Sammie-small, muscular, and energetic, an ex-Army Ranger prone to action-was becoming restless with my tempered approach. She leaned her elbows on the railing and nodded toward the field with her chin. “How many acres do you figure?”
“About fifty,” Ann Fletcher answered from slightly behind us.
I turned to her, wondering if her hanging back was the product of embarrassment for having downplayed her child’s discovery, or fear of what it might yield. “Is it used for anything?”
She shook her head. “No. It’s owned by someone from Florida. They have a big house on the other side. It used to be farmland, but it just sits there now.”
“Do people use it for picnics or hikes or anything?” Sammie asked.
“The children play along the edges sometimes, and go exploring in the woods. But nobody I know goes out into the middle.”
“It’s a little scary,” Norah added softly.
“How so?” I asked.
She looked up at me for the first time since we’d arrived here.
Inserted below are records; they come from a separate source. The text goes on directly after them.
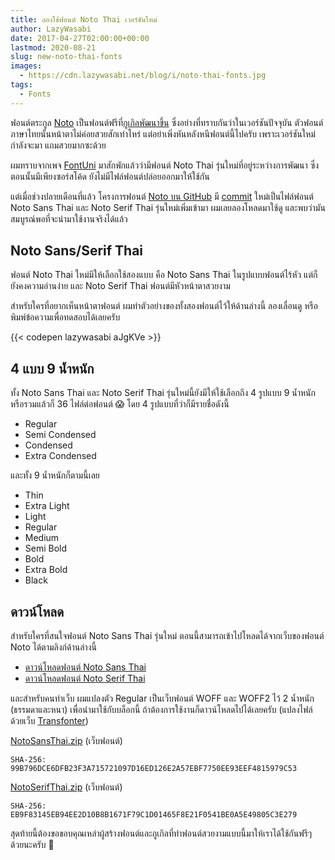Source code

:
 ```yaml
---
title: ลองใช้ฟอนต์ Noto Thai เวอร์ชันใหม่
author: LazyWasabi
date: 2017-04-27T02:00:00+00:00
lastmod: 2020-08-21
slug: new-noto-thai-fonts
images:
  - https://cdn.lazywasabi.net/blog/i/noto-thai-fonts.jpg
tags:
  - Fonts
---
```


ฟอนต์ตระกูล [Noto](https://www.google.com/get/noto/) เป็นฟอนต์ฟรีที่[กูเกิลพัฒนาขึ้น](https://www.blognone.com/node/86150) ซึ่งอย่างที่ทราบกันว่าในเวอร์ชันปัจจุบัน ตัวฟอนต์ภาษาไทยนั้นหน้าตาไม่ค่อยสวยสักเท่าไหร่ แต่อย่าเพิ่งหันหลังหนีฟอนต์นี้ไปครับ เพราะเวอร์ชันใหม่กำลังจะมา แถมสวยมากซะด้วย

<!--more-->

ผมทราบจากเพจ [FontUni](https://www.facebook.com/FontUni/posts/1091366964310552) มาสักพักแล้วว่ามีฟอนต์ Noto Thai รุ่นใหม่ที่อยู่ระหว่างการพัฒนา ซึ่งตอนนั้นมีเพียงซอร์สโค้ด ยังไม่มีไฟล์ฟอนต์ปล่อยออกมาให้ใช้กัน

แต่เมื่อช่วงปลายเดือนที่แล้ว โครงการฟอนต์ [Noto บน GitHub](https://github.com/googlei18n/noto-fonts) มี [commit](https://github.com/googlei18n/noto-fonts/commit/411eefae660ec4a033907cdca9389dc5c8fc2f1b) ใหม่เป็นไฟล์ฟอนต์ Noto Sans Thai และ Noto Serif Thai รุ่นใหม่เพิ่มเข้ามา ผมเลยลองโหลดมาใช้ดู และพบว่ามันสมบูรณ์พอที่จะนำมาใช้งานจริงได้แล้ว

## Noto Sans/Serif Thai

ฟอนต์ Noto Thai ใหม่มีให้เลือกใช้สองแบบ คือ Noto Sans Thai ในรูปแบบฟอนต์ไร้หัว แต่ก็ยังคงความอ่านง่าย และ Noto Serif Thai ฟอนต์มีหัวหน้าตาสวยงาม

สำหรับใครที่อยากเห็นหน้าตาฟอนต์ ผมทำตัวอย่างของทั้งสองฟอนต์ไว้ให้ด้านล่างนี้ ลองเลื่อนดู หรือพิมพ์ข้อความเพื่อทดสอบได้เลยครับ

{{< codepen lazywasabi aJgKVe >}}

## 4 แบบ 9 น้ำหนัก

ทั้ง Noto Sans Thai และ Noto Serif Thai รุ่นใหม่นี้ยังมีให้ใช้เลือกถึง 4 รูปแบบ 9 น้ำหนัก หรือรวมแล้วก็ 36 ไฟล์ต่อฟอนต์ 😱 โดย 4 รูปแบบที่ว่าก็มีรายชื่อดังนี้

- Regular
- Semi Condensed
- Condensed
- Extra Condensed

และทั้ง 9 น้ำหนักก็ตามนี้เลย

- Thin
- Extra Light
- Light
- Regular
- Medium
- Semi Bold
- Bold
- Extra Bold
- Black

## ดาวน์โหลด

สำหรับใครที่สนใจฟอนต์ Noto Sans Thai รุ่นใหม่ ตอนนี้สามารถเข้าไปโหลดได้จากเว็บของฟอนต์ Noto ได้ตามลิงก์ด้านล่างนี้

- [ดาวน์โหลดฟอนต์ Noto Sans Thai](https://www.google.com/get/noto/#sans-thai)
- [ดาวน์โหลดฟอนต์ Noto Serif Thai](https://www.google.com/get/noto/#serif-thai)

และสำหรับคนทำเว็บ ผมแปลงตัว Regular เป็นเว็บฟอนต์ WOFF และ WOFF2 ไว้ 2 น้ำหนัก (ธรรมดาและหนา) เพื่อนำมาใช้กับบล็อกนี้ ถ้าต้องการใช้งานก็ดาวน์โหลดไปได้เลยครับ (แปลงไฟล์ด้วยเว็บ [Transfonter](https://transfonter.org/))

[NotoSansThai.zip](https://cdn.lazywasabi.net/fonts/NotoSansThai/NotoSansThai.zip) (เว็บฟอนต์)

```
SHA-256: 99B796DCE6DFB23F3A715721097D16ED126E2A57EBF7750EE93EEF4815979C53
```

[NotoSerifThai.zip](https://cdn.lazywasabi.net/fonts/NotoSerifThai/NotoSerifThai.zip) (เว็บฟอนต์)

```
SHA-256: EB9F83145EB94EE2D10B8B1671F79C1D01465F8E21F0541BE0A5E49805C3E279
```

สุดท้ายนี้ต้องขอขอบคุณเหล่าผู้สร้างฟอนต์และกูเกิลที่ทำฟอนต์สวยงามแบบนี้มาให้เราได้ใช้กันฟรีๆ ด้วยนะครับ 🙏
Her eyes were magnified by the thick glasses, giving her a dreamy quality. “It’s just so big, and it’s tilted so you can see everything in the valley,” she pointed north, beyond her house. “It makes you kind of dizzy-and it’s hot and buggy in the summer.”
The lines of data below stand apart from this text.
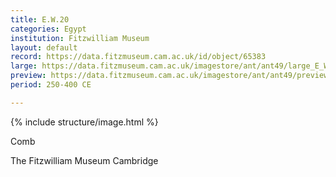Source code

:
 ```yaml
---
title: E.W.20
categories: Egypt
institution: Fitzwilliam Museum
layout: default
record: https://data.fitzmuseum.cam.ac.uk/id/object/65383
large: https://data.fitzmuseum.cam.ac.uk/imagestore/ant/ant49/large_E_W_20_1_201206_mdb56_dc2.jpg
preview: https://data.fitzmuseum.cam.ac.uk/imagestore/ant/ant49/preview_E_W_20_1_201206_mdb56_dc2.jpg
period: 250-400 CE

---
```

{% include structure/image.html %}

Comb


The Fitzwilliam Museum Cambridge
I kept my eyes on hers, probing for any knowledge possibly lurking below the surface, conscious or not. “What do you think happened out there, Norah?”
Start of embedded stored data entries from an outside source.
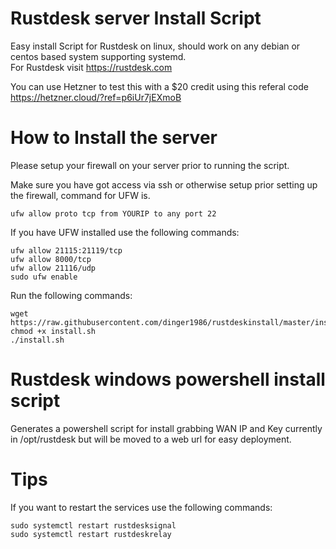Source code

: # Rustdesk server Install Script
Easy install Script for Rustdesk on linux, should work on any debian or centos based system supporting systemd.<br>
For Rustdesk visit https://rustdesk.com

You can use Hetzner to test this with a $20 credit using this referal code https://hetzner.cloud/?ref=p6iUr7jEXmoB

# How to Install the server
Please setup your firewall on your server prior to running the script.

Make sure you have got access via ssh or otherwise setup prior setting up the firewall, command for UFW is.
```
ufw allow proto tcp from YOURIP to any port 22
```

If you have UFW installed use the following commands:
```
ufw allow 21115:21119/tcp
ufw allow 8000/tcp
ufw allow 21116/udp
sudo ufw enable
```

Run the following commands:
```
wget https://raw.githubusercontent.com/dinger1986/rustdeskinstall/master/install.sh
chmod +x install.sh
./install.sh
```

# Rustdesk windows powershell install script
Generates a powershell script for install grabbing WAN IP and Key currently in /opt/rustdesk but will be moved to a web url for easy deployment.

# Tips

If you want to restart the services use the following commands:
```
sudo systemctl restart rustdesksignal
sudo systemctl restart rustdeskrelay
```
Next to me, I could hear her mother’s small intake of breath.
The child answered in the form of a question, “Someone died?”
“Besides the hair in the nest, is there anything else that makes you think that?”
I sensed Ann Fletcher’s alarm, her yearning to speak on her daughter’s behalf. But there was something else, too-a hesitation that spoke of her concern that Norah might know more than she’d previously let on.
But Norah looked genuinely baffled. “I don’t understand.”
I shrugged slightly, privately relieved. “Something you saw, heard —”
“Smelled,” Sammie finished abruptly.
Norah wrinkled her nose, dissipating the tension. “No. I would have remembered that.”
I turned to Sammie. “Better get a team together. We can’t do anything with that,” I gestured toward the snow-covered field. “But maybe one of the neighbors can tell us something. And try to find somebody from Fish and Game. If Norah’s chickadees used the hair, maybe some other animals were busy, too. We need to know where to look.”
Sammie shook her head. “That could take some time. They’re already short-staffed in this area. I heard about a guy who’s trained dogs for this kind of thing.”
I knew the man she was meant-the owner of specialized, so-called “cadaver dogs.” I’d called him at his office in Maine before coming here, and now passed along what he’d told me. “Too cold. A body out there doesn’t smell any more than what’s in your freezer.”
“Miss Evans might be able to help,” Norah said quietly.
We both looked at her.
“She’s my science teacher-a naturalist. She’s the one who got me interested in birds. She knows all sorts of stuff.”
I glanced at Ann Fletcher, who nodded reluctantly. “That’s true. She’s very good-Christine Evans. I could give you her number.”
“Give it to Detective Martens here. She’ll be organizing all this.”
Sammie and Norah’s mother walked back to the gray house, their gestures exaggerated by having to wade through the deep snow. Norah was back staring at the field, her gloved hands resting on the railing-the pensive loner, I reminded myself. I wondered what was going through her mind.
“You really think somebody’s out there?” she asked as I took up position next to her.
“We may not know for sure till the spring, but your birds got that hair from somewhere-either the field or the woods-and when I showed it to him, our forensics expert confirmed it came from a human. Of course, it might’ve been someone old and sick with no family, who just chose this spot to die in peace. That happens sometimes.”
She startled me then with a child’s typical lack of lasting melancholy, “It’s kind of neat.”
I didn’t argue the point. From her perspective, that’s exactly what it was. But even had I wished it, I couldn’t be so detached. My curiosity wasn’t restricted to the fact that the mysterious shank of hair had once belonged to someone alive. I had to discover the cause of death, and odds were it hadn’t been as benign as the picture I’d just painted for Norah.